Nur 3 bis 7 Prozentpunkte der Nichtraucher können ohne Hilfe auskommen. Im Gegensatz dazu erzielt die strukturierte Rauchentwöhnung langfristige Abstinenzraten von 50 prozentual. Deshalb wollen die Lungenmediziner des Bundesverbandes der Lungenmediziner (BdP) allen Rauchenden in der Bundesrepublik solche richtlinienkonformen Absetzprogramme als routinemäßige Therapiemaßnahme bieten können. "Allerdings werden die Behandlungskosten für die Rauchentwöhnung von den Kassen nicht oder nur gering erstattet", bemängelt Dr. med. Thomas Herzing, der stellvertretende Vorstandsvorsitzende des Bundesverbandes für Lungenheilkunde, Bronchialmedizin und Allergien in der Lungenpraxis Berlin-Tegel.

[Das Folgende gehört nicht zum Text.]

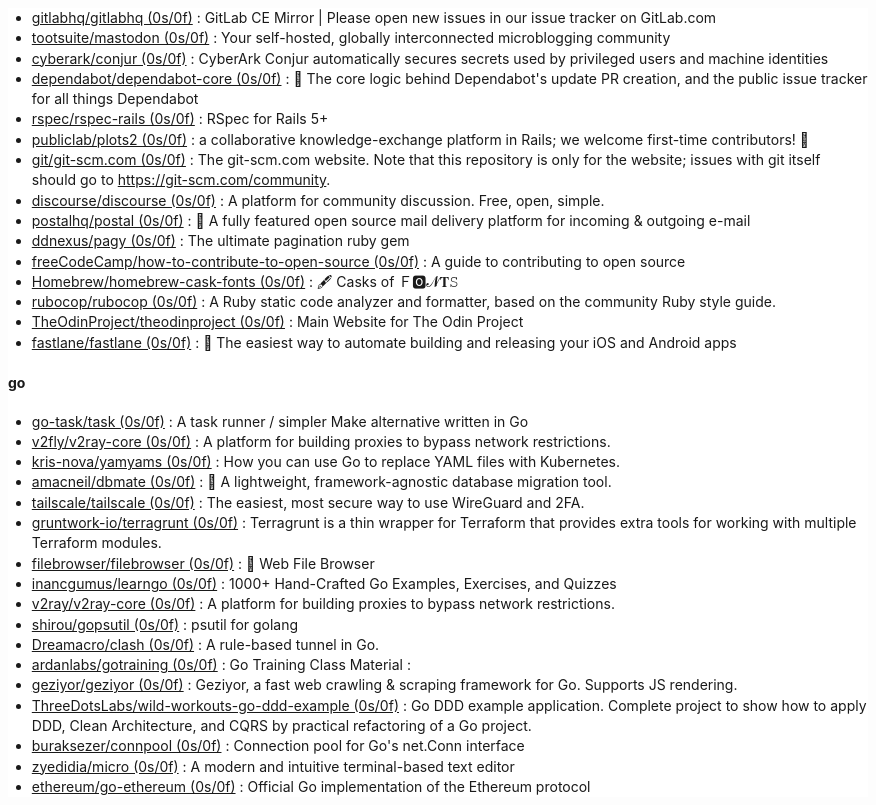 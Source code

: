 * [gitlabhq/gitlabhq (0s/0f)](https://github.com/gitlabhq/gitlabhq) : GitLab CE Mirror | Please open new issues in our issue tracker on GitLab.com
* [tootsuite/mastodon (0s/0f)](https://github.com/tootsuite/mastodon) : Your self-hosted, globally interconnected microblogging community
* [cyberark/conjur (0s/0f)](https://github.com/cyberark/conjur) : CyberArk Conjur automatically secures secrets used by privileged users and machine identities
* [dependabot/dependabot-core (0s/0f)](https://github.com/dependabot/dependabot-core) : 🤖 The core logic behind Dependabot's update PR creation, and the public issue tracker for all things Dependabot
* [rspec/rspec-rails (0s/0f)](https://github.com/rspec/rspec-rails) : RSpec for Rails 5+
* [publiclab/plots2 (0s/0f)](https://github.com/publiclab/plots2) : a collaborative knowledge-exchange platform in Rails; we welcome first-time contributors! 🎈
* [git/git-scm.com (0s/0f)](https://github.com/git/git-scm.com) : The git-scm.com website. Note that this repository is only for the website; issues with git itself should go to https://git-scm.com/community.
* [discourse/discourse (0s/0f)](https://github.com/discourse/discourse) : A platform for community discussion. Free, open, simple.
* [postalhq/postal (0s/0f)](https://github.com/postalhq/postal) : 📨 A fully featured open source mail delivery platform for incoming & outgoing e-mail
* [ddnexus/pagy (0s/0f)](https://github.com/ddnexus/pagy) : The ultimate pagination ruby gem
* [freeCodeCamp/how-to-contribute-to-open-source (0s/0f)](https://github.com/freeCodeCamp/how-to-contribute-to-open-source) : A guide to contributing to open source
* [Homebrew/homebrew-cask-fonts (0s/0f)](https://github.com/Homebrew/homebrew-cask-fonts) : 🖋 Casks of Ｆ🅾𝓝𝐓𝚂
* [rubocop/rubocop (0s/0f)](https://github.com/rubocop/rubocop) : A Ruby static code analyzer and formatter, based on the community Ruby style guide.
* [TheOdinProject/theodinproject (0s/0f)](https://github.com/TheOdinProject/theodinproject) : Main Website for The Odin Project
* [fastlane/fastlane (0s/0f)](https://github.com/fastlane/fastlane) : 🚀 The easiest way to automate building and releasing your iOS and Android apps

#### go
* [go-task/task (0s/0f)](https://github.com/go-task/task) : A task runner / simpler Make alternative written in Go
* [v2fly/v2ray-core (0s/0f)](https://github.com/v2fly/v2ray-core) : A platform for building proxies to bypass network restrictions.
* [kris-nova/yamyams (0s/0f)](https://github.com/kris-nova/yamyams) : How you can use Go to replace YAML files with Kubernetes.
* [amacneil/dbmate (0s/0f)](https://github.com/amacneil/dbmate) : 🚀 A lightweight, framework-agnostic database migration tool.
* [tailscale/tailscale (0s/0f)](https://github.com/tailscale/tailscale) : The easiest, most secure way to use WireGuard and 2FA.
* [gruntwork-io/terragrunt (0s/0f)](https://github.com/gruntwork-io/terragrunt) : Terragrunt is a thin wrapper for Terraform that provides extra tools for working with multiple Terraform modules.
* [filebrowser/filebrowser (0s/0f)](https://github.com/filebrowser/filebrowser) : 📂 Web File Browser
* [inancgumus/learngo (0s/0f)](https://github.com/inancgumus/learngo) : 1000+ Hand-Crafted Go Examples, Exercises, and Quizzes
* [v2ray/v2ray-core (0s/0f)](https://github.com/v2ray/v2ray-core) : A platform for building proxies to bypass network restrictions.
* [shirou/gopsutil (0s/0f)](https://github.com/shirou/gopsutil) : psutil for golang
* [Dreamacro/clash (0s/0f)](https://github.com/Dreamacro/clash) : A rule-based tunnel in Go.
* [ardanlabs/gotraining (0s/0f)](https://github.com/ardanlabs/gotraining) : Go Training Class Material :
* [geziyor/geziyor (0s/0f)](https://github.com/geziyor/geziyor) : Geziyor, a fast web crawling & scraping framework for Go. Supports JS rendering.
* [ThreeDotsLabs/wild-workouts-go-ddd-example (0s/0f)](https://github.com/ThreeDotsLabs/wild-workouts-go-ddd-example) : Go DDD example application. Complete project to show how to apply DDD, Clean Architecture, and CQRS by practical refactoring of a Go project.
* [buraksezer/connpool (0s/0f)](https://github.com/buraksezer/connpool) : Connection pool for Go's net.Conn interface
* [zyedidia/micro (0s/0f)](https://github.com/zyedidia/micro) : A modern and intuitive terminal-based text editor
* [ethereum/go-ethereum (0s/0f)](https://github.com/ethereum/go-ethereum) : Official Go implementation of the Ethereum protocol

Deshalb arbeitet die GDP zusammen mit anderen Wissenschaftsgesellschaften daran, dass Raucher in Kliniken direkt auf strukturierte Entwöhnungsprogramme in Ambulanzen oder in der Rehabilitation zugreifen können und die entstehenden Behandlungskosten von den Kassen erstattet werden. Warum sind Verhaltenstherapien und Anti-Raucher-Medikamente notwendig? Um mit dem Tabakkonsum aufzuhören, müssen die Betroffenen ihr eigenes Benehmen ändern, d.h. von ihren früheren Rauchergewohnheiten absehen und sie durch andere Verhaltensmuster ersetzten.

Viele Raucher sind jedoch hochgradig nikotinsüchtig, was bedeutet, dass sich ihr Körper an die beruhigenden und stimulierenden Wirkungen von Nikotin gewöhnt, was es ihnen erschwert, den Entzugssymptomen zu widerstehen, die nach einem Rauchstopp auftreten. Selbst geistig oder besonders beanspruchte Menschen finden es oft schwierig, konsequent mit dem Rauchen aufzuhören.

Zusätzlich zu Nikotinersatzstoffen in Tablettenform, Kaugummis, Lutschtabletten oder Inhalatoren können rezeptpflichtige Arzneimittel (z.B. Vareniklin - ein Nikotinrezeptor-Anatagonist, der die Nikotinwirkung verhindert) in Betracht gezogen werden, die sich als wirkungsvoll bei der Raucherentwöhnung erweisen. "Es ist daher nicht hinnehmbar, dass diese für eine dauerhafte Enthaltsamkeit notwendige Arzneimittelunterstützung vom Parlament als Lifestyle-Medikament deklassiert und damit von der Kostenerstattung durch die Krankenkasse ausgenommen wurde", unterstreicht Dr. Hermann Zimmermann.

Das ist eine Pressemitteilung des Bundesverbandes der Lungenärzte (BdP) und der Deutsche Gesellschaft in Deutschland.